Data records
------------------------------------------------------------------------
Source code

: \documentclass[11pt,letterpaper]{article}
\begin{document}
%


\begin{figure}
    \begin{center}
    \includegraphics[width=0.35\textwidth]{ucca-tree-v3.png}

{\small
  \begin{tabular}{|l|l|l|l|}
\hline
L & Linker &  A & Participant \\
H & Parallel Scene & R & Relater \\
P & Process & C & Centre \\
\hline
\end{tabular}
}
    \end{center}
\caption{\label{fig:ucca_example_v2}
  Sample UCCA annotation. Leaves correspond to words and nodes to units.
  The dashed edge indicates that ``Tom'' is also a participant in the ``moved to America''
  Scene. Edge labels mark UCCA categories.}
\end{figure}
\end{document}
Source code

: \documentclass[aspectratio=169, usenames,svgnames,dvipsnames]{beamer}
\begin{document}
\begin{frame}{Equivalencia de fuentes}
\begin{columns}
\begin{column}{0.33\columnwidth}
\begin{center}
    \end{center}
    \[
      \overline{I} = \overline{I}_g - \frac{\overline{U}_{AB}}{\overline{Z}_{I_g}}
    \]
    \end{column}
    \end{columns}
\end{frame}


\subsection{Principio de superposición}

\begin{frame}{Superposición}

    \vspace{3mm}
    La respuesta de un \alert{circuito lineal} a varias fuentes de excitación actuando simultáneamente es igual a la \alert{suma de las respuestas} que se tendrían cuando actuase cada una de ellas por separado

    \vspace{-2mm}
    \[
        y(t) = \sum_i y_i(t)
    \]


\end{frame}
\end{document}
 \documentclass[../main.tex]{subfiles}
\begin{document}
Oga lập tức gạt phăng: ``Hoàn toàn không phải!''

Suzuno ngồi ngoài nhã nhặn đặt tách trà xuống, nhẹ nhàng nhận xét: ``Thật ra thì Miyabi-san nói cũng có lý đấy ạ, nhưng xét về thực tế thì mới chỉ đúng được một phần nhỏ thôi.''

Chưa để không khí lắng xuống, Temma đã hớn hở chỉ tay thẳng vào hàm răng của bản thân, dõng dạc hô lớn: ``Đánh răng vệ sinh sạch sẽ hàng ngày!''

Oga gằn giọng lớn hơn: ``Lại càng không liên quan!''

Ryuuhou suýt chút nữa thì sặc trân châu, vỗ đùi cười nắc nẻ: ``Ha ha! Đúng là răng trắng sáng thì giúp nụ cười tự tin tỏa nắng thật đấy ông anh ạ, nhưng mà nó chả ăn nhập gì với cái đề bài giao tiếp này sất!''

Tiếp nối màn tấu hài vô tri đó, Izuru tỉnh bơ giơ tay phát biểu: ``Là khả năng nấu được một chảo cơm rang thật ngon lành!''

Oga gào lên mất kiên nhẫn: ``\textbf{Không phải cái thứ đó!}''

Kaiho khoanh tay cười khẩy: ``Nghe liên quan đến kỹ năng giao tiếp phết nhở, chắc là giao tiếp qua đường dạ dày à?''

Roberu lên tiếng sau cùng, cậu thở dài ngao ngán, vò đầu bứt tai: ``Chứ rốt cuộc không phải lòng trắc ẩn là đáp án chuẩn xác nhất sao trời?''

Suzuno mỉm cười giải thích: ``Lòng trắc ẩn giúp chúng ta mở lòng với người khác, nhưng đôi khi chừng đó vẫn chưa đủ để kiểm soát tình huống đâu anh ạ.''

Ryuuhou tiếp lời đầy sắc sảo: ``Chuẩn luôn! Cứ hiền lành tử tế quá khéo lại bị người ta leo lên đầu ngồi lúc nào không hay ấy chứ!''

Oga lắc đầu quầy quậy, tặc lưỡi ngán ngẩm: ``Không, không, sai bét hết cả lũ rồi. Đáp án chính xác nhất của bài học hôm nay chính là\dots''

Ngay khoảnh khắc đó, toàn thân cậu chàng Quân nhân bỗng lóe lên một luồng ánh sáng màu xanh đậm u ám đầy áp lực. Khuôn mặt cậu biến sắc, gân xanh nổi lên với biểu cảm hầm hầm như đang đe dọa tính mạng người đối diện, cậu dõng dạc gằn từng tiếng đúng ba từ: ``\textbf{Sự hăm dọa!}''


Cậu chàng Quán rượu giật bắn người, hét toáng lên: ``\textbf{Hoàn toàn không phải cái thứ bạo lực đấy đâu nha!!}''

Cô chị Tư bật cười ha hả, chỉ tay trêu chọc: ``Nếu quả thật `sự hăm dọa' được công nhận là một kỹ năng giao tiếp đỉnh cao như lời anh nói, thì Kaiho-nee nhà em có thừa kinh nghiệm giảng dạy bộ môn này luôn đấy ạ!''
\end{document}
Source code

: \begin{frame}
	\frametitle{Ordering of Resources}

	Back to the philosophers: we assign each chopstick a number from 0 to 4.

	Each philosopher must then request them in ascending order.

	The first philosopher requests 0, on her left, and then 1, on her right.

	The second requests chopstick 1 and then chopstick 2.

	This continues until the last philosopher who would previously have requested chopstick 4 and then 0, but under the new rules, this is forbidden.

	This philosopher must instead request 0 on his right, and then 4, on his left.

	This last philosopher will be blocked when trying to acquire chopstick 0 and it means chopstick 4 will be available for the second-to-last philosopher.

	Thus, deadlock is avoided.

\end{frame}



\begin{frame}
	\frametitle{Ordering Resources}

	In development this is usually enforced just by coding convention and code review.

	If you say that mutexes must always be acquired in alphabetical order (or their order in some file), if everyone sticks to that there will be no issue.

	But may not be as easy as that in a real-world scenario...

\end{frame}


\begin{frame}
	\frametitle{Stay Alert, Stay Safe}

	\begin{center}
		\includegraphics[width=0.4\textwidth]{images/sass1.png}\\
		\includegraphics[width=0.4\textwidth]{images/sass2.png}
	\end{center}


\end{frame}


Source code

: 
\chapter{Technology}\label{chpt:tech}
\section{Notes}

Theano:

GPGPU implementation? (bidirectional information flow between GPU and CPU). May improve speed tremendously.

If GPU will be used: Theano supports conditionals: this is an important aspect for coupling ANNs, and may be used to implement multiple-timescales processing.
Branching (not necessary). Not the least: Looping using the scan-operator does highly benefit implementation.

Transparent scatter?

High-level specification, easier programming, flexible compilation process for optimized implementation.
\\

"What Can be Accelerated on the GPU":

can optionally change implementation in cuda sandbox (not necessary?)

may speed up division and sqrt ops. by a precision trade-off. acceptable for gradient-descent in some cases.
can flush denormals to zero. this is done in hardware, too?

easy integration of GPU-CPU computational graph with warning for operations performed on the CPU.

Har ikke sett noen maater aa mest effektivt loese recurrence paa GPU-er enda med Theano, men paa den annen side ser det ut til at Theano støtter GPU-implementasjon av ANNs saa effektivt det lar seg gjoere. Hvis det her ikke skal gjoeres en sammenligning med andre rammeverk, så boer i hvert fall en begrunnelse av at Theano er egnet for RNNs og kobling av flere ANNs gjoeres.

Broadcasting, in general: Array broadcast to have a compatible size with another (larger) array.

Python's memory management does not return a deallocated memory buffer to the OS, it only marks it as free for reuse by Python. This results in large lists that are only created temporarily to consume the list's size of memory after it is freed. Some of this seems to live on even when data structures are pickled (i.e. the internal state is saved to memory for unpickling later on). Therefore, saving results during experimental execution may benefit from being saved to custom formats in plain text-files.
------------------------------------------------------------------------
[Your objective]
Could you set down every record exactly as given?

[Response for this exercise]
Source code

: \documentclass[11pt,letterpaper]{article}
\begin{document}
%


\begin{figure}
    \begin{center}
    \includegraphics[width=0.35\textwidth]{ucca-tree-v3.png}

{\small
  \begin{tabular}{|l|l|l|l|}
\hline
L & Linker &  A & Participant \\
H & Parallel Scene & R & Relater \\
P & Process & C & Centre \\
\hline
\end{tabular}
}
    \end{center}
\caption{\label{fig:ucca_example_v2}
  Sample UCCA annotation. Leaves correspond to words and nodes to units.
  The dashed edge indicates that ``Tom'' is also a participant in the ``moved to America''
  Scene. Edge labels mark UCCA categories.}
\end{figure}
\end{document}
Source code

: \documentclass[aspectratio=169, usenames,svgnames,dvipsnames]{beamer}
\begin{document}
\begin{frame}{Equivalencia de fuentes}
\begin{columns}
\begin{column}{0.33\columnwidth}
\begin{center}
    \end{center}
    \[
      \overline{I} = \overline{I}_g - \frac{\overline{U}_{AB}}{\overline{Z}_{I_g}}
    \]
    \end{column}
    \end{columns}
\end{frame}


\subsection{Principio de superposición}

\begin{frame}{Superposición}

    \vspace{3mm}
    La respuesta de un \alert{circuito lineal} a varias fuentes de excitación actuando simultáneamente es igual a la \alert{suma de las respuestas} que se tendrían cuando actuase cada una de ellas por separado

    \vspace{-2mm}
    \[
        y(t) = \sum_i y_i(t)
    \]


\end{frame}
\end{document}
 \documentclass[../main.tex]{subfiles}
\begin{document}
Oga lập tức gạt phăng: ``Hoàn toàn không phải!''

Suzuno ngồi ngoài nhã nhặn đặt tách trà xuống, nhẹ nhàng nhận xét: ``Thật ra thì Miyabi-san nói cũng có lý đấy ạ, nhưng xét về thực tế thì mới chỉ đúng được một phần nhỏ thôi.''

Chưa để không khí lắng xuống, Temma đã hớn hở chỉ tay thẳng vào hàm răng của bản thân, dõng dạc hô lớn: ``Đánh răng vệ sinh sạch sẽ hàng ngày!''

Oga gằn giọng lớn hơn: ``Lại càng không liên quan!''

Ryuuhou suýt chút nữa thì sặc trân châu, vỗ đùi cười nắc nẻ: ``Ha ha! Đúng là răng trắng sáng thì giúp nụ cười tự tin tỏa nắng thật đấy ông anh ạ, nhưng mà nó chả ăn nhập gì với cái đề bài giao tiếp này sất!''

Tiếp nối màn tấu hài vô tri đó, Izuru tỉnh bơ giơ tay phát biểu: ``Là khả năng nấu được một chảo cơm rang thật ngon lành!''

Oga gào lên mất kiên nhẫn: ``\textbf{Không phải cái thứ đó!}''

Kaiho khoanh tay cười khẩy: ``Nghe liên quan đến kỹ năng giao tiếp phết nhở, chắc là giao tiếp qua đường dạ dày à?''

Roberu lên tiếng sau cùng, cậu thở dài ngao ngán, vò đầu bứt tai: ``Chứ rốt cuộc không phải lòng trắc ẩn là đáp án chuẩn xác nhất sao trời?''

Suzuno mỉm cười giải thích: ``Lòng trắc ẩn giúp chúng ta mở lòng với người khác, nhưng đôi khi chừng đó vẫn chưa đủ để kiểm soát tình huống đâu anh ạ.''

Ryuuhou tiếp lời đầy sắc sảo: ``Chuẩn luôn! Cứ hiền lành tử tế quá khéo lại bị người ta leo lên đầu ngồi lúc nào không hay ấy chứ!''

Oga lắc đầu quầy quậy, tặc lưỡi ngán ngẩm: ``Không, không, sai bét hết cả lũ rồi. Đáp án chính xác nhất của bài học hôm nay chính là\dots''

Ngay khoảnh khắc đó, toàn thân cậu chàng Quân nhân bỗng lóe lên một luồng ánh sáng màu xanh đậm u ám đầy áp lực. Khuôn mặt cậu biến sắc, gân xanh nổi lên với biểu cảm hầm hầm như đang đe dọa tính mạng người đối diện, cậu dõng dạc gằn từng tiếng đúng ba từ: ``\textbf{Sự hăm dọa!}''


Cậu chàng Quán rượu giật bắn người, hét toáng lên: ``\textbf{Hoàn toàn không phải cái thứ bạo lực đấy đâu nha!!}''

Cô chị Tư bật cười ha hả, chỉ tay trêu chọc: ``Nếu quả thật `sự hăm dọa' được công nhận là một kỹ năng giao tiếp đỉnh cao như lời anh nói, thì Kaiho-nee nhà em có thừa kinh nghiệm giảng dạy bộ môn này luôn đấy ạ!''
\end{document}
Source code

: \begin{frame}
	\frametitle{Ordering of Resources}

	Back to the philosophers: we assign each chopstick a number from 0 to 4.

	Each philosopher must then request them in ascending order.

	The first philosopher requests 0, on her left, and then 1, on her right.

	The second requests chopstick 1 and then chopstick 2.

	This continues until the last philosopher who would previously have requested chopstick 4 and then 0, but under the new rules, this is forbidden.

	This philosopher must instead request 0 on his right, and then 4, on his left.

	This last philosopher will be blocked when trying to acquire chopstick 0 and it means chopstick 4 will be available for the second-to-last philosopher.

	Thus, deadlock is avoided.

\end{frame}



\begin{frame}
	\frametitle{Ordering Resources}

	In development this is usually enforced just by coding convention and code review.

	If you say that mutexes must always be acquired in alphabetical order (or their order in some file), if everyone sticks to that there will be no issue.

	But may not be as easy as that in a real-world scenario...

\end{frame}


\begin{frame}
	\frametitle{Stay Alert, Stay Safe}

	\begin{center}
		\includegraphics[width=0.4\textwidth]{images/sass1.png}\\
		\includegraphics[width=0.4\textwidth]{images/sass2.png}
	\end{center}


\end{frame}


Source code

: 
\chapter{Technology}\label{chpt:tech}
\section{Notes}

Theano:

GPGPU implementation? (bidirectional information flow between GPU and CPU). May improve speed tremendously.

If GPU will be used: Theano supports conditionals: this is an important aspect for coupling ANNs, and may be used to implement multiple-timescales processing.
Branching (not necessary). Not the least: Looping using the scan-operator does highly benefit implementation.

Transparent scatter?

High-level specification, easier programming, flexible compilation process for optimized implementation.
\\

"What Can be Accelerated on the GPU":

can optionally change implementation in cuda sandbox (not necessary?)

may speed up division and sqrt ops. by a precision trade-off. acceptable for gradient-descent in some cases.
can flush denormals to zero. this is done in hardware, too?

easy integration of GPU-CPU computational graph with warning for operations performed on the CPU.

Har ikke sett noen maater aa mest effektivt loese recurrence paa GPU-er enda med Theano, men paa den annen side ser det ut til at Theano støtter GPU-implementasjon av ANNs saa effektivt det lar seg gjoere. Hvis det her ikke skal gjoeres en sammenligning med andre rammeverk, så boer i hvert fall en begrunnelse av at Theano er egnet for RNNs og kobling av flere ANNs gjoeres.

Broadcasting, in general: Array broadcast to have a compatible size with another (larger) array.

Python's memory management does not return a deallocated memory buffer to the OS, it only marks it as free for reuse by Python. This results in large lists that are only created temporarily to consume the list's size of memory after it is freed. Some of this seems to live on even when data structures are pickled (i.e. the internal state is saved to memory for unpickling later on). Therefore, saving results during experimental execution may benefit from being saved to custom formats in plain text-files.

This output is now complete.